Die Enttäuschung über eine schwache Filmumsetzung eines genialen Buches in allen Ehren, aber gerade der Vergleich mit der Herr der Ringe Verfilmung ist ein riesiges Eigentor. Ich habe immer noch die herben Proteststürme der glühenden Tolkienverehrer in Ohren, als die sich mit ähnlich einschneidenden Änderungen wie Arwens Ritt nach Bruchtal (Glorfindel wurde rausgeschrieben), Haldir und der ersten elbischen Fremdenlegion am Klamm von Good Ol‘ Helm oder den diversen „Legolas „Tony“ Hawks Pro Einlagen konfrontiert sahen.
Sicherlich ist es ärgerlich, wenn man als Buchfan mit solchen krassen Interpretationen des geliebten Stoffes konfrontiert wird, aber einiges davon gehorcht schon den Gesetzen der Filmischen Dramaturgie.

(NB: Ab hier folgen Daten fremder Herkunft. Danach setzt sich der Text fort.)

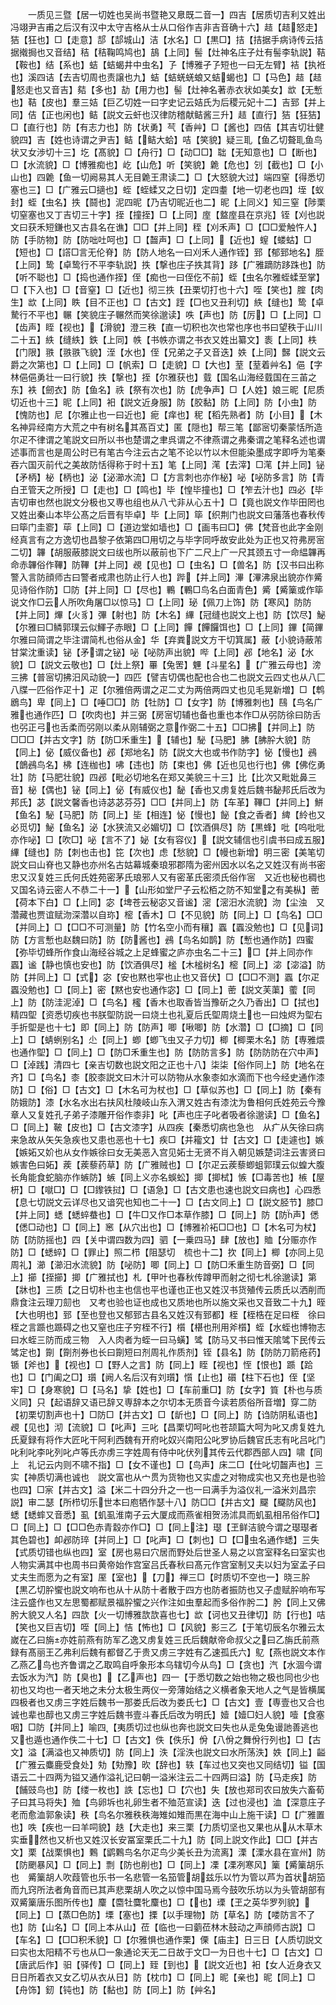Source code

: <!-- { "loadSidebar": true } -->
　　一质见三暨【居一切姓也吴尚书暨艳又臮既二音一】四吉【居质切吉利又姓出冯翊尹吉甫之后汉有汉中太守吉格从士从口俗作吉非吉音确十六】趌【趌怒走】狤【狂也】□【走意】郆【郆城山】洁【水名】□【黒□】拮【拮据手病诗传云拮据撠挶也又音结】秸【秸鞠鸣鸠也】鴶【上同】髻【灶神名庄子灶有髻李轨説】鞊【鞍也】结【系也】蛣【蛣蝎井中虫名】孒【博雅孑孒短也一曰无左臂】袺【执袵也】溪四诘【去吉切周也责譲也九】蛣【蛣蜣蜣蜋又蛣蝎也】□【马色】趌【趌怒走也又音吉】夡【多也】劼【用力也】髻【灶神名著赤衣状如美女】欪【无慙也】鞊【皮也】羣三姞【巨乙切姓一曰字史记云姞氏为后稷元妃十二】吉郅【并上同】佶【正也闲也】鲒【説文云虷也汉律防稽献鲒酱三升】趌【直行】狤【狂狤】□【直行也】防【有志力也】防【状勇】芞【香艸】□【酱也】四佶【其吉切壮健貌四】吉【姓也诗谓之尹吉】鲒【鲒大蛤】咭【笑貌】疑三耴【鱼乙切聱耴鱼鸟状又女渉切十三】圪【髙貌】□【舟行】□【动□□】聉【无知意也】□【断也】□【水流貌】□【博雅痴也】屹【山危】听【笑貌】臲【危也】刉【截也】□【小山也】四臲【鱼一切阙易其人无目臲王肃读二】□【大怒貌大过】端四窒【得悉切塞也三】□【广雅云□擿也】蛭【蛭蝚又之日切】定四耋【地一切老也四】垤【蚁封】蛭【虫名】抶【鬪也】泥四昵【乃吉切昵近也二】昵【上同义】知三窒【陟栗切窒塞也又丁吉切三十字】挃【撞挃】□【上同】庢【盩庢县在京兆】铚【刈也説文曰获禾短鎌也又古县名在谯】□□【并上同】秷【刈禾声】□【□□爱触忤人】防【手防物】防【防咄吐呵也】□【齧声】□【上同】【近也】螲【蝼蛄】□【短也】□【譗□言无伦脊】防【防人地名一曰刈禾人通作铚】郅【郁郅地名】胵【上同】鸷【卓鸷行不平李轨説】抶【撃也庄子抶其背】跢【广雅蹢防跢跦也】防【听不聪也】□【捣也通作挃】侄【痴也一曰侄仡不前】蛭【虫名尔雅蛭蝚至掌】□【下入也】□【音窒】□【近也】彻三抶【丑栗切打也十六】咥【笑也】腟【肉生】欪【上同】眣【目不正也】□【古文】跮【□也又丑利切】紩【缝也】鸷【卓騺行不平也】冁【笑貌庄子冁然而笑徐邈读】呹【声也】防【厉】□【上同】□【齿声】眰【视也】【滑貌】澄三秩【直一切积也次也常也序也书曰望秩于山川二十五】紩【缝紩】鉄【上同】帙【书帙亦谓之书衣又姓出纂文】袠【上同】柣【门限】翐【翐翐飞貌】洷【水也】侄【兄弟之子又音迭】妷【上同】豑【説文云爵之次第也】□【上同】□【帆索】□【走貌】□【大也】荎【荎着艸名】俋【字林俋俋勇壮一曰行貌】抶【撃也】挃【尔雅获也】臷【国名山海经臷国在三苖之东】袟【劒衣】防【鱼名】祑【祭有次也】防【虎争声】□【人姓】娘三昵【尼质切近也十三】昵【上同】衵【説文近身服】防【胶黏】防【上同】防【小虫】防【愧防也】尼【尔雅止也一曰近也】痆【痒也】秜【稻先熟者】防【小目】【木名神异经南方大荒之中有树名其髙百丈】匿【隠也】帮三笔【鄙宻切秦蒙恬所造尔疋不律谓之笔説文曰所以书也楚谓之聿呉谓之不律燕谓之弗秦谓之笔释名述也谓述事而言也是周公时已有笔古今注云古之笔不论以竹以木但能染墨成字即呼为笔秦吞六国灭前代之美故防恬得称于时十五】笔【上同】滗【去滓】□滗【并上同】铋【矛柄】柲【柄也】泌【泌瀄水流】□【方言刺也亦作柲】咇【咇防多言】防【青白玊管天之所授】□【走也】□【鸣也】毕【惶毕撞也】□【笮去汁也】四必【毕吉切审也然也説文分极也又専也组也从八弋非从心五十】□【竟也説文作毕田罔也又姓出秦山本毕公髙之后晋有毕卓】毕【上同】筚【织荆门也説文曰藩落也春秋传曰筚门圭窬】荜【上同】□【道边堂如墙也】□【画韦曰□】佛【梵音也此字金刚经真言有之方逸切也昌黎子依第四□用切之与毕字同呼故安此处为正也又符弗房宻二切】韠【胡服蔽膝説文曰绂也所以蔽前也下广二尺上广一尺其颈五寸一命緼韠再命赤韠俗作鞸】防鞸【并上同】覕【见也】□【虫名】□【兽名】防【汉书曰出称警入言防顔师古曰警者戒肃也防止行人也】跸【并上同】滭【滭沸泉出貌亦作觱见诗俗作防】□防【并上同】□【尽也】鷝【鷝□鸟名白面青色】觱【觱篥或作筚说文作□云人所吹角屠□以惊马】□【上同】珌【佩刀上饰】防【寒风】防防【并上同】熚【火豸】彃【射也】防【木名】縪【冠缝也説文上也】防【饮尽】鮅【尔雅曰□鳞郭璞云似鯶子赤眼】□【上同】饆【饆饠饵也】□【上同】鏎【简鏎尔雅曰简谓之毕注谓简札也俗从金】华【弃粪説文方干切箕属】蔽【小貌诗蔽芾甘棠沈重读】铋【矛谓之铋】咇【咇防声出貌】哔【上同】邲【地名】泌【水貌】□【説文云敬也】□【灶上祭】罼【兔罟】魓【斗星名】【广雅云母也】滂三拂【普宻切拂汨风动貌一】四匹【譬吉切偶也配也合也二也説文云四丈也从八匚八牒一匹俗作疋十】疋【尔雅倍两谓之疋二丈为两倍两四丈也见毛晃新増】□【鹎鶋鸟】卑【同上】□【唾□□】防【牡防】□【女字】防【博雅刺也】鴄【鸟名广雅也通作匹】□【吹肉也】并三弼【房宻切辅也备也重也本作□从弜防徐曰防舌也弜正弓也舌柔而弜刚以柔从刚辅弼之意作弼二十五】□□拂【并同上】防□□□【并古文字】防【防□禾重生】【辅也】駜【马肥】胇【胇肸大貌】防【同上】佖【威仪备也】邲【郑地名】防【説文大也或书作防字】怭【慢也】鴓【鶕鴓鸟名】柫【连枷也】咈【违也】防【束也】佛【近也见也行也】佛【佛仡勇壮】防【马肥壮貌】四邲【毗必切地名在郑又美貌三十三】比【比次又毗妣鼻三音】柲【偶也】铋【同上】佖【有威仪也】馝【香也又虏复姓后魏书馝邦氏后改为邦氏】苾【説文馨香也诗苾苾芬芬】□□【并同上】防【车革】鞸□【并同上】鮩【鱼名】駜【马肥】防【同上】坒【相连】怭【慢也】飶【食之香者】綼【紷也又必觅切】鮅【鱼名】泌【水狭流又必媚切】□【饮酒俱尽】防【黒蜂】吡【呜吡吡亦作咇】□【吹□】咇【言不了】妼【女有容仪】【説文辅信也引虞书曰成五服】縪【缝也】防【刺也击也】笓【次也】虑【愁貌】□【幔也新增】明三密【美笔切説文曰山脊也又静也亦州名古姑幕城秦琅邪郡隋为密州因水以名之又姓汉有尚书密忠又汉复姓三氏何氏姓苑密茅氏琅邪人又有密革氏密须氏俗作宻　又近也秘也稠也又国名诗云密人不恭二十一】【山形如堂尸子云松栢之防不知堂之有美枞】蔤【荷本下白】□【上同】宓【埤苍云秘宓又音谧】滵【滵汨水流貌】沕【尘浊　又濳藏也贾谊赋沕深濳以自珎】樒【香木】□【不见貌】防【同上】□【鸟名】□□【并同上】□【□□不可测量】防【竹名空小而有穰】蠠【蠠没勉也】□【见词】防【方言慙也赵魏曰防】防【防酱也】鴓【鸟名如鹊】防【慙也通作防】四蜜【弥毕切蜂所作食山海经谷城之上足蜂蜜之庐亦虫名二十三】□【并上同亦作蠠】谧【静也慎也安也】防【饮酒俱尽】榓【木榓树名】樒【同上】淧【淧溢】防防【并同上】□【式】宓【安也黙也寜也止也又音伏】□【□□不测】蠠【尔疋蠠没勉也】□【同上】密【黙也安也通作宓】□【同上】蔤【説文芙蕖】藌【同上】防【防洼泥淖】□【鸟名】櫁【香木也取香皆当豫斫之久乃香出】□【拭也】精四堲【资悉切疾也书朕堲防説一曰烧土也礼夏后氏堲周烧土也一曰烛烬为堲右手折堲是也十七】即【同上】防【防声】唧【啾唧】防【水濳】□【□摘】□【同上】□【蜻蛚别名】尐【同上】蝍【蝍飞虫又子力切】楖【楖栗木名】防【専雅煨也通作堲】□【同上】□【防□禾重生也】防【防防言多】防【防防防在穴中声】□【淖践】清四七【亲吉切数也説文阳之正也十八】柒柒【俗作同上】防【地名在齐】□【鸟名】桼【胶桼説文曰木汁可以防物从水象桼如水滴而下也今经史通作漆防】□【俗】□【古文】□【木名可为杖也】□【草似苏也】□【同上】防【秦有防娥防】漆【水名水出右扶风杜陵岐山东入渭又姓古有漆沈为鲁相何氏姓苑云今豫章人又复姓孔子弟子漆雕开俗作桼非】叱【声也庄子叱者吸者徐邈读】□【鱼名】□【同上】鞁【皮也】□【古文漆字】从四疾【秦悉切病也急也　从疒从矢徐曰病来急故从矢矢急疾也又患也恶也十七】疾□【并籕文】廿【古文】□【走遽也】嫉【嫉妬又妎也从女作嫉徐曰女无美恶入宫见妬士无贤不肖入朝见嫉楚词注云害贤曰嫉害色曰妬】蒺【蒺藜药草】防【广雅贼也】□【尔疋云蒺藜蝍蛆郭璞云似蝗大腹长角能食蛇脑亦作螏防】螏【同上义亦名蜈蚣】揤【揤栻】愱【□毒苦也】槉【屋枅】□【噈□】□【□鑗铁挝】□【语急】□【古文患也速也説文曰病也】心四悉【息七切説文云详尽也又谙究也知也二十一】□【古文同上】□【説文胫节】膝□【并上同】蟋【蟋蜶蛬也】□【牛□又作□本草作膝】□【同上】防【防声】僁【僁□动也】□【同上】窸【从穴出也】□【博雅衸袥□□也】□【木名可为杖】防【防防摇也】四【关中谓四数为四】驷【一乗四马】肆【放也】賉【分赈亦作防】□【蟋蜶】□【罪止】照二栉【阻瑟切　梳也十二】扻【同上】楖【亦同上见周礼】瀄【瀄汨水流貌】防【咇防】唧【同上】□【防□禾重生防音弼】□【同上】擳【挃擳】揤【广雅拭也】札【甲叶也春秋传蹲甲而射之彻七札徐邈读】第【牀也】三质【之日切朴也主也信也平也谨也正也又姓汉书货殖传云质氏以洒削而鼎食注云理刀劎也　又考也验也证也成也又质地也所以施文采也又音致二十九】晊【大也明也】郅【至也登也又郁郅古县名又姓汉有郅都】桎【桎梏在足曰桎　徐曰桎之言踬也踬碍之也又窒也庄子穷桎不行】櫍【椹也刑用斧櫍】蛭【水蛭也博物志曰水蛭三防而成三物　入人肉者为蛭一曰马蟥】骘【防马又书曰惟天隂骘下民传云骘定也】劕【劕剂券也长曰劕短曰剂周礼作质剂】铚【县名】防【防防刀箭疮药】锧【斧也】【视也】□【野人之言】防【同上】眰【视也】恎【恨也】踬【跲也】□【门阖之□】瓆【阙人名后汉有刘瓆】懫【止也】礩【柱下石也】侄【坚牢】□【身寒貌】□【马名】挚【姓也】□【车前重□】防【女字】筫【朴也与质义同】只【起语辞又语已辞又専辞本之尔切本无质音今读若质俗所音増】穿二防【初栗切割声也十】□防□【并古文】□【龂也】□【同上】防【诌防阴私语也】覕【见也】沏【流貌】□【叱声】三叱【昌栗切呵叱也苍颉篇大呵为叱又虏复姓九氏夏録有将作大匠叱干阿利西魏有开府叱奴兴南阳公叱罗协后魏官氏志有叱吕叱门叱利叱李叱列叱卢等氏亦虏三字姓周有侍中叱伏列其传云代郡西部人四】啸【同上　礼记云内则不啸不指】□【女不谨也】□【鸟声】床二□【仕叱切齧声也】三实【神质切满也诚也　説文富也从宀贯为货物也又实虚之对物成实也又充也是也验也四】□宲【并古文】溢【米二十四分升之一也一曰满手为溢仪礼一溢米刘昌宗説】审二瑟【所栉切乐世本曰庖牺作瑟十八】防□□【并古文】飋【飋防风也】蟋【蟋蟀又音悉】虱【虮虱淮南子云大厦成而燕雀相贺汤沭具而虮虱相吊俗作□】□【同上】□【□□色赤青縠亦作□】□【同上注】璱【玊鲜洁貌今谓之璱璱者其色碧也】卹邲防琗【并同上】□【叱声】□【刺也】□【□虫名通作蟋】三失【式质切错也纵也四】室【房也易曰穴居而野处后世圣人易之以宫室释名曰室实也人物实满其中也周书曰黄帝始作宫室吕氏春秋曰髙元作宫室制又夫以妇为室孟子曰丈夫生而愿为之有室】厔【室也】【刀】禅三□【时质切不空也一】晓三肸【黒乙切肸蠁也説文响布也从十从防十者散于四方也防者振防也又子虚赋肸响布写注云盛作也又左思蜀都赋景福肸蠁之兴作注如虫羣起而多俗作肹二】肹【同上又佛肹大貌又人名】四欯【火一切博雅欯欯喜也七】欪【诃也又丑律切】防【行也】咭【笑也又巨吉切】咥【同上】恄【怖也】□【风貌】影三乙【于笔切辰名尔雅云太嵗在乙曰旃亦姓前燕有防军乙逸又虏复姓三氏后魏献帝命叔父之曰乙旃氏前燕録有髙丽王乙弗利后魏有都督乙于贵又虏三字姓有乙速孤氏六】鳦【燕也説文本作乙燕乙鸟也齐鲁谓之乙取鸣自呼象形本乌辖切今从鸟】□【贪也】汽【水涸今谓去饭水为汽】防【臭也】【乙声也】四一【于悉切数之始也物之极也同也少也初也又均也一者天地之未分太极生两仪一旁薄始结之义横者象天地人之气是皆横属四极者也又虏三字姓后魏书一那娄氏后改为娄氏七】□【古文】壹【専壹也又合也诚也辈也醇也又虏三字姓后魏书壹斗春氏后改为明氏】嬄【嬄□妇人貌】噎【食塞咽】□防【并同上】喻四【夷质切过也纵也奔也説文曰失也从辵兔兔谩訑善逃也　又也遁也通作佚二十七】□【古文】佚【佚乐】佾【八佾之舞佾行列也】□【古文】溢【满溢也又神质切】防【同上】泆【淫泆也説文曰水所荡泆】妷【同上】齸【广雅云麋鹿受食处】劮【劮豫】欥【辞也】轶【车过也又突也又同结切】镒【国语云二十四两为镒又通作溢礼记曰朝一溢米注云二十四两曰溢】防【马走疾】防【餔豉鸟也】防【缕一枚也】詄【忘也】□【穴也】失【放也郑司农曰放失六畜荀子曰其马将失】殈【鸟卵坼也礼卵生者不殈范宣读】迭【过也浸也】洫【深意庄子老而愈洫郭象读】秩【鸟名尔雅秩秩海雉如雉而黒在海中山上施干读】□【广雅置也】呹【疾也一曰羊呞貌】趃【大走也】来三栗【力质切坚也又果也从从木草木实垂然也又析也又姓汉长安冨室栗氏二十九】防【同上説文作此】□□【并古文】栗【战栗惧也】鷅【鹠鷅鸟名尔疋鸟少美长丑为流离】溧【溧水县在宣州】防【防颲暴风】□【同上】剽【防也削也】□【同上】凓【凓冽寒风】篥【觱篥胡乐也　觱篥胡人吹葭管也乐书一名悲管一名笳管胡兹乐以竹为管以芦为首状胡笳而九窍所法者角音而已其声悲栗胡人吹之以惊中国马焉今鼓吹乐坊以为头管胡部有双觱篥唐乐图所传也】麜【麕牡麌牝麜也】□【也】瑮【玊之英华罗列貌】【同上】□【蒸□色防】塛【塞也】搮【以手理物】防【草名】防【喽防言不了也】防【山名】□【同上本从山】莅【临也一曰藰莅林木鼓动之声顔师古説】□【车名】□【□□积禾貌】□【尔雅惧也通作栗】傈【庙主】日三日【人质切説文曰实也太阳精不亏也从□一象通论天无二日故于文□一为日也十七】□【古文】□【唐武后作】驲【驿传】□【同上】臸【到也】【説文近也】衵【女人近身衣又日日所着衣又女乙切从衣从日】防【枕巾】□【同上】昵【亲也】昵【同上】□【舟饰】釰【钝也】防【黏也】防【同上】防【艸名】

Sowohl die Idee Harry während des Feuerwerkes ungeplant in das Umbridge’sche Büro einbrechen zu lassen, als auch die Fusion von Snapes ungewollt entrissener Erinnerung (ein kleiner weinender Zuschauer beim Streit der Eltern) und der dem Pensieve entnommenen Erinnerung, kann man mit dem Einsparen wertvoller Filmminuten und der Vermeidung von doppelten Szenen ähnlichen Inhaltes, aber unterschiedlich wichtiger Bedeutung erklären und … rechtfertigen.
Für die Frage ob eine Marietta Edgecromb mitsamt Sneakiger Akne erhaltenswert gewesen wäre, ergibt sich die Gegenfrage, wieviel Gewicht dann Cho Chang noch besessen hätte… eine Nebenfigur aufzubauen kann schon einige Zeit in Anspruch nehmen, die man beim heute üblichen gnadenlosen „Höchstlaufzeit“ Diktat der Studiobosse kaum in ausreichendem Maße besitzen dürfte.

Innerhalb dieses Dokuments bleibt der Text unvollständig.